Loin d’être une pièce rapportée, elle trouve sa place de manière cohérente, rendant du même coup chaque dialogue, chaque quête, chaque ville, bien plus crédibles que ce qu’on avait connu jusqu’à présent. Ajoutons à cela le simple fait qu’elle puisse parler, répliquer aux injonctions pas toujours sympas des locaux et échanger avec eux pour rendre tout de suite l’ensemble bien plus vivant qu’auparavant. Des PNJ qui ne sont pas en restent d’ailleurs, avec une qualité d’écriture remarquable et, parfois, une mignonnerie qui les ont déjà propulsés au sommet des memes autour du jeu (coucou Sherma).
Un changement fondamental donc qui s’intègre dans une aventure indéniablement dans la continuité de son prédécesseur. La découverte d’une nouvelle zone, la recherche de la carte de ladite zone, histoire d’arriver à s’y repérer, et le quadrillage minutieux de chaque lieu pour en dénicher ses secrets, voilà peu ou prou la boucle ludique proposée. Une recette toujours aussi efficace qu’il aurait été bête de refondre de A à Z. Les originalités passent ici par les zones en elle-même, son design visuel et sonore, ses habitants et les surprises qu’elles recèlent.
Finalement, Hollow Knight: Silksong, c’est un peu comme le jeu de base, mais dont toutes les caractéristiques auraient été poussées au maximum. Plus de zones, plus de monstres, plus de personnalisation, plus de trucs à découvrir, bref, plus de tout, et cela en gardant un niveau de qualité largement au-dessus de la moyenne. Team Cherry a pris son temps pour nous offrir un niveau de finition inégalé (pour leur statut) et se (re)pose en maître incontesté du metroidvania moderne.

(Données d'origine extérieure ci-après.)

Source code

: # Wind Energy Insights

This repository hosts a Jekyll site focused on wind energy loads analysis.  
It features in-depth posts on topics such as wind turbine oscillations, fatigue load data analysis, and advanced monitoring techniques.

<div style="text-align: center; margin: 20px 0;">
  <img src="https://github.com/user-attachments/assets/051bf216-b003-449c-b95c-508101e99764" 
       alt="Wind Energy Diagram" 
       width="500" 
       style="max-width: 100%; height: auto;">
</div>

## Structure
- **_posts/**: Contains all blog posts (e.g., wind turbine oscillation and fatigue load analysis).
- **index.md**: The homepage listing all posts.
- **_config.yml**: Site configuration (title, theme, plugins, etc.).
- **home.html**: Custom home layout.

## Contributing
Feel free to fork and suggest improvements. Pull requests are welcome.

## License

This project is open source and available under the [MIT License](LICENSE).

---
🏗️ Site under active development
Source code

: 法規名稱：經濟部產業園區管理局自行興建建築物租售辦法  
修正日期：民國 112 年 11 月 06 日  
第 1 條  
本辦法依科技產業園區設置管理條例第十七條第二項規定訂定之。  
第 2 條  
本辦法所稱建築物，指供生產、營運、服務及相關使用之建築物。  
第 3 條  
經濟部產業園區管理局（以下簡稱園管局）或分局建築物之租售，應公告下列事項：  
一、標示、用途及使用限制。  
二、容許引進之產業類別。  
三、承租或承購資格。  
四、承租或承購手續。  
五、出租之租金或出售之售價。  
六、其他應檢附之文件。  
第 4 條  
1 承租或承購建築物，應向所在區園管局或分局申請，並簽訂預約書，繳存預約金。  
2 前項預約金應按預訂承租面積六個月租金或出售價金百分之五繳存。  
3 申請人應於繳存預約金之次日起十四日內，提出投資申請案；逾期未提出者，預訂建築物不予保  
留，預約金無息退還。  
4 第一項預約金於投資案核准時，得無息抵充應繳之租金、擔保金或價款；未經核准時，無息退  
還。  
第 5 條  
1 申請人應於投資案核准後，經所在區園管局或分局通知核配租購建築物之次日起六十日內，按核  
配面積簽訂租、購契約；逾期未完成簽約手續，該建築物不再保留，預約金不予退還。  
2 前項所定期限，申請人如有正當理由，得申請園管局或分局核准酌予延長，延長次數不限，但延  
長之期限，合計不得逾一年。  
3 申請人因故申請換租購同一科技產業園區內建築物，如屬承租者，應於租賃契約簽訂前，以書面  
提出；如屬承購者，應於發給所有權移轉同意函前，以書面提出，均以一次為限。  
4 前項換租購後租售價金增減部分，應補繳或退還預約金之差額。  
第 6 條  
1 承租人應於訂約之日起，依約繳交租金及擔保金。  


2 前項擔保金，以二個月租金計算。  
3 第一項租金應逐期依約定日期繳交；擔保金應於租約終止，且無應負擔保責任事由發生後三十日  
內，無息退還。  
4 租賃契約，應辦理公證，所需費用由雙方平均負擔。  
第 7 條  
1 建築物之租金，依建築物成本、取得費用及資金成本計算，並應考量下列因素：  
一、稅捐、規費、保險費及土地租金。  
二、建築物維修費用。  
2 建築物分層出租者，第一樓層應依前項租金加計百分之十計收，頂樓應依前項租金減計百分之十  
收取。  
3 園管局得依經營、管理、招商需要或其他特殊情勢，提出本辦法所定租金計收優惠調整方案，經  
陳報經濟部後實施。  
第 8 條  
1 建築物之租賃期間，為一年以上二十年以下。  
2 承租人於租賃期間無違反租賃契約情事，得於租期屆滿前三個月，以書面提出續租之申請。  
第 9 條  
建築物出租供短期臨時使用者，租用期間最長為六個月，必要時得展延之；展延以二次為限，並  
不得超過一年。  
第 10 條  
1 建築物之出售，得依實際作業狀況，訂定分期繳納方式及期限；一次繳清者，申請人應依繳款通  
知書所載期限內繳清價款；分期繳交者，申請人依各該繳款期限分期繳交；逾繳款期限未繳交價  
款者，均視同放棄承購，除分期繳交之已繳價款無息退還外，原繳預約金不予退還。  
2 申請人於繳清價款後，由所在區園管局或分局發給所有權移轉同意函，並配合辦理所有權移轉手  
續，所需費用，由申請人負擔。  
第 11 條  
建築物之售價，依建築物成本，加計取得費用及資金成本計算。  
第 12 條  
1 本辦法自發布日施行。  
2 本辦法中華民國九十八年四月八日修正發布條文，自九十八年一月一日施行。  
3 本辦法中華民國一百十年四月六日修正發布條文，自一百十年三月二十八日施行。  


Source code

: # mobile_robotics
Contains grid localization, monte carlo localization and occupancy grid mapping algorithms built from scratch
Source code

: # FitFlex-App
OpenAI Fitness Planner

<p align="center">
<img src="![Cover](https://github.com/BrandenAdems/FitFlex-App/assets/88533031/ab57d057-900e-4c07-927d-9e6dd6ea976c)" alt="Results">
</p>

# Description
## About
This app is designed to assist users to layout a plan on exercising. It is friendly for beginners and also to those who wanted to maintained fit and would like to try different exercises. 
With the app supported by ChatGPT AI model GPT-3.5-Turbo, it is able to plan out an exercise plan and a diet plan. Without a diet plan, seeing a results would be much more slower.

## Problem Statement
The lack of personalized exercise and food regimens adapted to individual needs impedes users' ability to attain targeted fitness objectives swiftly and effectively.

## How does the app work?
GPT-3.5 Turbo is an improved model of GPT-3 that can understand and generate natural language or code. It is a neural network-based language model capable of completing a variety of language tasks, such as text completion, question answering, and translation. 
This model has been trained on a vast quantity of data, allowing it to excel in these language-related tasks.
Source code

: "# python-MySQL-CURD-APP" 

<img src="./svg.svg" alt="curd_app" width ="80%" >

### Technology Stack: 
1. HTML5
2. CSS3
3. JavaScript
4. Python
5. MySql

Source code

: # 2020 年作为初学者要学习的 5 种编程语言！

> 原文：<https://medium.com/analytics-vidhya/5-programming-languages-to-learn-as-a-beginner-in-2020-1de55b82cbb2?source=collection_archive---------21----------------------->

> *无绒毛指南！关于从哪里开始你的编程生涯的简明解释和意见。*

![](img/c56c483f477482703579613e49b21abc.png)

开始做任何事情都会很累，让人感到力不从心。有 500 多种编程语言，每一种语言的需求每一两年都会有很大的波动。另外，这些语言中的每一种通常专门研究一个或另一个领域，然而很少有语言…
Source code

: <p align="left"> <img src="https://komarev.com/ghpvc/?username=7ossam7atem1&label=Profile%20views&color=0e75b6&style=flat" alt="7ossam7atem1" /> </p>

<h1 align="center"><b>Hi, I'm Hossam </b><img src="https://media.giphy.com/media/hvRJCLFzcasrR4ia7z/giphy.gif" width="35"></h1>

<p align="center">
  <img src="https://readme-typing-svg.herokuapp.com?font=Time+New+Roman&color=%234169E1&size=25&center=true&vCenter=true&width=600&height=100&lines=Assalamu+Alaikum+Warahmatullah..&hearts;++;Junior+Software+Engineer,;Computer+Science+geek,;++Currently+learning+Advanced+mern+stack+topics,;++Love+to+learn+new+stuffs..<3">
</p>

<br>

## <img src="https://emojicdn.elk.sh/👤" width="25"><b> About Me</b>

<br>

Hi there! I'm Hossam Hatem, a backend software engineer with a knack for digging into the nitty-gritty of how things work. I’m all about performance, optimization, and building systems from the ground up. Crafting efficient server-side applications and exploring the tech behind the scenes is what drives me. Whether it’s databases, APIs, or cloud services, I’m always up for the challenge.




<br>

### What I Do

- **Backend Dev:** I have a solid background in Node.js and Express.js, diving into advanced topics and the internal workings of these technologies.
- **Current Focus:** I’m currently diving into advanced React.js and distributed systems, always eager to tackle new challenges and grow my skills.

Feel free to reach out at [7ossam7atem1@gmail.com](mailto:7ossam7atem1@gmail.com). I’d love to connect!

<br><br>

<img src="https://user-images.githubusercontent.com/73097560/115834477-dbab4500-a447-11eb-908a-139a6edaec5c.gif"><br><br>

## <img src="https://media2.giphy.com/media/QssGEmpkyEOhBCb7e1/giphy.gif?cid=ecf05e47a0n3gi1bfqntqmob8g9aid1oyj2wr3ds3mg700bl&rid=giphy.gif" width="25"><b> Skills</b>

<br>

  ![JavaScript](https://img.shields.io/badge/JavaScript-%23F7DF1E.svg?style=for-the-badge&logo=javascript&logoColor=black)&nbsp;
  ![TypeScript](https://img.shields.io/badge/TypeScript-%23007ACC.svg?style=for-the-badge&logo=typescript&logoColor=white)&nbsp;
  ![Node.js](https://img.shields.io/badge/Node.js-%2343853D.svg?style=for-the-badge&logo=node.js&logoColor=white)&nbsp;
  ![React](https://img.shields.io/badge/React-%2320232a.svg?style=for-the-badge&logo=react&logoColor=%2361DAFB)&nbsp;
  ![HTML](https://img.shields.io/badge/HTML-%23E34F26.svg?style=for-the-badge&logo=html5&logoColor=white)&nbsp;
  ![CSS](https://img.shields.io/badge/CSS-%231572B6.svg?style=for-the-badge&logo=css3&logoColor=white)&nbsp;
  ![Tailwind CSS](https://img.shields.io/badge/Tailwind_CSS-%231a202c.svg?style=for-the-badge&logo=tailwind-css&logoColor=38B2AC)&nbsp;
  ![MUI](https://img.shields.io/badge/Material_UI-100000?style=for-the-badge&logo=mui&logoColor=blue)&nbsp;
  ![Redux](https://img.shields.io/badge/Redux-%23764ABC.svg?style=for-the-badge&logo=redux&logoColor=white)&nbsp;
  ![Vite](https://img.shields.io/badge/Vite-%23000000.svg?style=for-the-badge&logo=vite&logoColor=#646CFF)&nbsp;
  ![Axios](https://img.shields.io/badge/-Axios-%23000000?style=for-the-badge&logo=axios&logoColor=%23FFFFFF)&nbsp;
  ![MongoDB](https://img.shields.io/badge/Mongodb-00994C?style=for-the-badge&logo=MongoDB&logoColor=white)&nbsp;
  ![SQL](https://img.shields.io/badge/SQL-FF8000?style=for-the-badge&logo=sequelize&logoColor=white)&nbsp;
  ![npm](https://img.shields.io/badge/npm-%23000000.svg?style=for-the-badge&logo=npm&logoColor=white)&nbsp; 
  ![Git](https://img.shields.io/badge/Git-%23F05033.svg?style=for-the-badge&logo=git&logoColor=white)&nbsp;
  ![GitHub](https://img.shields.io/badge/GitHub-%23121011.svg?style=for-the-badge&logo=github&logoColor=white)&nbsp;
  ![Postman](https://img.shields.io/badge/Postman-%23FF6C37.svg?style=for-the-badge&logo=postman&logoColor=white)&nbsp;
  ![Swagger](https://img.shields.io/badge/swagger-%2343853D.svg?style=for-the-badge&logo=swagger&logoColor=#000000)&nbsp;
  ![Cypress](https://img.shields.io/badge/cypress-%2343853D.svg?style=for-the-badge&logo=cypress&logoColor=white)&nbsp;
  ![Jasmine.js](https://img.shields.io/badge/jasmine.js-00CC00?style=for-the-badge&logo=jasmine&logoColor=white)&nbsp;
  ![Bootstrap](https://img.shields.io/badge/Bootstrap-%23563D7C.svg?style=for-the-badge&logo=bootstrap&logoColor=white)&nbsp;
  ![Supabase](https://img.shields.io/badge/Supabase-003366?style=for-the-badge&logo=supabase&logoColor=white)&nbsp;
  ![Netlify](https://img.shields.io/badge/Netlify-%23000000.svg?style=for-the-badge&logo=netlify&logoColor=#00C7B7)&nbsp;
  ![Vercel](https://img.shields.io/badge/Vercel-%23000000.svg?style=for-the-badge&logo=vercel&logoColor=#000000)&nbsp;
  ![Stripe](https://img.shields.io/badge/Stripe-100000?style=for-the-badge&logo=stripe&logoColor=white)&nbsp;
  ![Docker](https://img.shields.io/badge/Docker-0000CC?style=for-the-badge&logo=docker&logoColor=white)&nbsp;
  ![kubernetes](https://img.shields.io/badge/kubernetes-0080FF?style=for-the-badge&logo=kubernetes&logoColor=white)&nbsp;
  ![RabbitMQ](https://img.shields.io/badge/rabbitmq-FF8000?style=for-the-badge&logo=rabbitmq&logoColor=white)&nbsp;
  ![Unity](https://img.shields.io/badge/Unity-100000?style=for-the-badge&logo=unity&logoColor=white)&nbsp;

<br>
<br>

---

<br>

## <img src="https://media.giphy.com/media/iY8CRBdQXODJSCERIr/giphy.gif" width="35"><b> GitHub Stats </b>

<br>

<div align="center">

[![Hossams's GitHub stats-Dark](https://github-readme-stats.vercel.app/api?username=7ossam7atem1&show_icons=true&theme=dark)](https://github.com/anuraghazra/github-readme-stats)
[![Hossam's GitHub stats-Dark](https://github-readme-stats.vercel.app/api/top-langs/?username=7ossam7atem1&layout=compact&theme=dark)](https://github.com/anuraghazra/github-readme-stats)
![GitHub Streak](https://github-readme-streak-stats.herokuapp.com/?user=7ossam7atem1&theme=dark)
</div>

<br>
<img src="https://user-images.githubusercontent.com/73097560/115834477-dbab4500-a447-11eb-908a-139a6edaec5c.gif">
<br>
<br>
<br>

Hollow Knight: Silksong n’est pas si différent de son grand frère au final, et pourtant le premier jeu de Team Cherry fait presque office de brouillon comparé à celui-ci. Quand on voit le nombre de détails, de secrets à découvrir et le contenu gargantuesque proposé, on comprend pourquoi le titre a eu une aussi longue gestation. Alors forcément, avec autant de zones, d’ennemis et de trucs à dénicher, il y a fatalement des passages moins réussis (Bilesac, quel enfer), parfois impitoyables même, mais ils sont finalement loin de peser lourd dans la balance.
Et quel plaisir de contrôler Hornet. Les débuts ne se font pas sans heurts, certes, mais passé le premier acte, nos possibilités grandissent rapidement, permettant d’estomper quelque peu le challenge global. Tout répond parfaitement et, si certaines morts peuvent parfois être frustrantes (les doubles dégâts réguliers y étant pour beaucoup), nos réussites se révèlent aussi particulièrement gratifiantes.
On a tendance à galvauder ce terme de nos jours, mais ce n’est pas le cas cette fois : Hollow Knight: Silksong est un chef d’œuvre comme on en voit pas si souvent dans l’industrie. Il a beau ne pas révolutionner son genre, il en pousse néanmoins tous ses paramètres à leurs paroxysmes. Il est d’une générosité sans borne, beau à voir (et à écouter grâce aux superbes compositions de Christopher Larkin) et jouissif à prendre en main. Et si on peut regretter son manque d’accessibilité, incompréhensible de nos jours, il reste un titre à côté duquel tout amoureux de jeu vidéo, et a fortiori de metroidvania, ne peut passer.